The exam will potentially cover:
- logic gates and gate schematics
- boolean algebra
- combinational circuits
- sequential circuits (latches, flip-flops, registers, counters (except not
ripple counters))
- two's-complement representation
- arithmetic, two's-complement algorithm
- arithmetic overflow, other condition code flags (N, Z, C, V)
- memory organization, addresses, kinds of memory
- machine language (assembly language): VELMA, and general concepts
- Please know the DIV op. Example problem for preparation: convert
9296 seconds into 2 hours, 34 minutes, and 56 seconds, by dividing twice.
(That's 22120 seconds in base 8, and the results would be 2, 42, 70 in
base 8.)
- subroutine linkage (the method with JSR and with the parameters pushed
on the stack)
- cpu organization, microprogramming
- i/o programming (but you don't have to remember specific examples;
details of appropriate hardware, memory addresses, and functions will be
provided as needed)
- interrupts (general concepts plus some practicality, e.g. understanding
of that assignment 4 question)
- RISC design strategies (again, you probably don't need to memorize much,
but you should understand it;
see sample RISC questions
for clarifications on what you have to know)

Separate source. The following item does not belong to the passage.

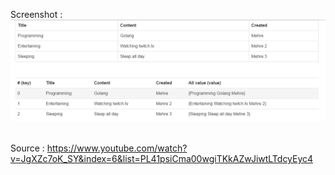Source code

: Screenshot : <img src="image.png" />
<br/> <br/>

Source : https://www.youtube.com/watch?v=JgXZc7oK_SY&index=6&list=PL41psiCma00wgiTKkAZwJiwtLTdcyEyc4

I do mean "potentially" --
obviously a three-hour exam can't be comprehensive over this range of material.
Not included:
IEEE 754 floating-point format;
gate construction;
physical limits/constraints on CPU design;
and
anything I might have mentioned
near the end about parallel computing or quantum computing.
And as with the midterm,
you don't need to know Karnaugh maps specifically so
long as you have some way to minimize boolean expressions; but you
do need to be able to perform and to recognize algebraic manipulations
of boolean formulas.
Attached to the exam: boolean identities handout, simple one-bus architecture
handout.
BRING YOUR STUDENT PHOTO ID CARD.
You will have to put it face up on your desk.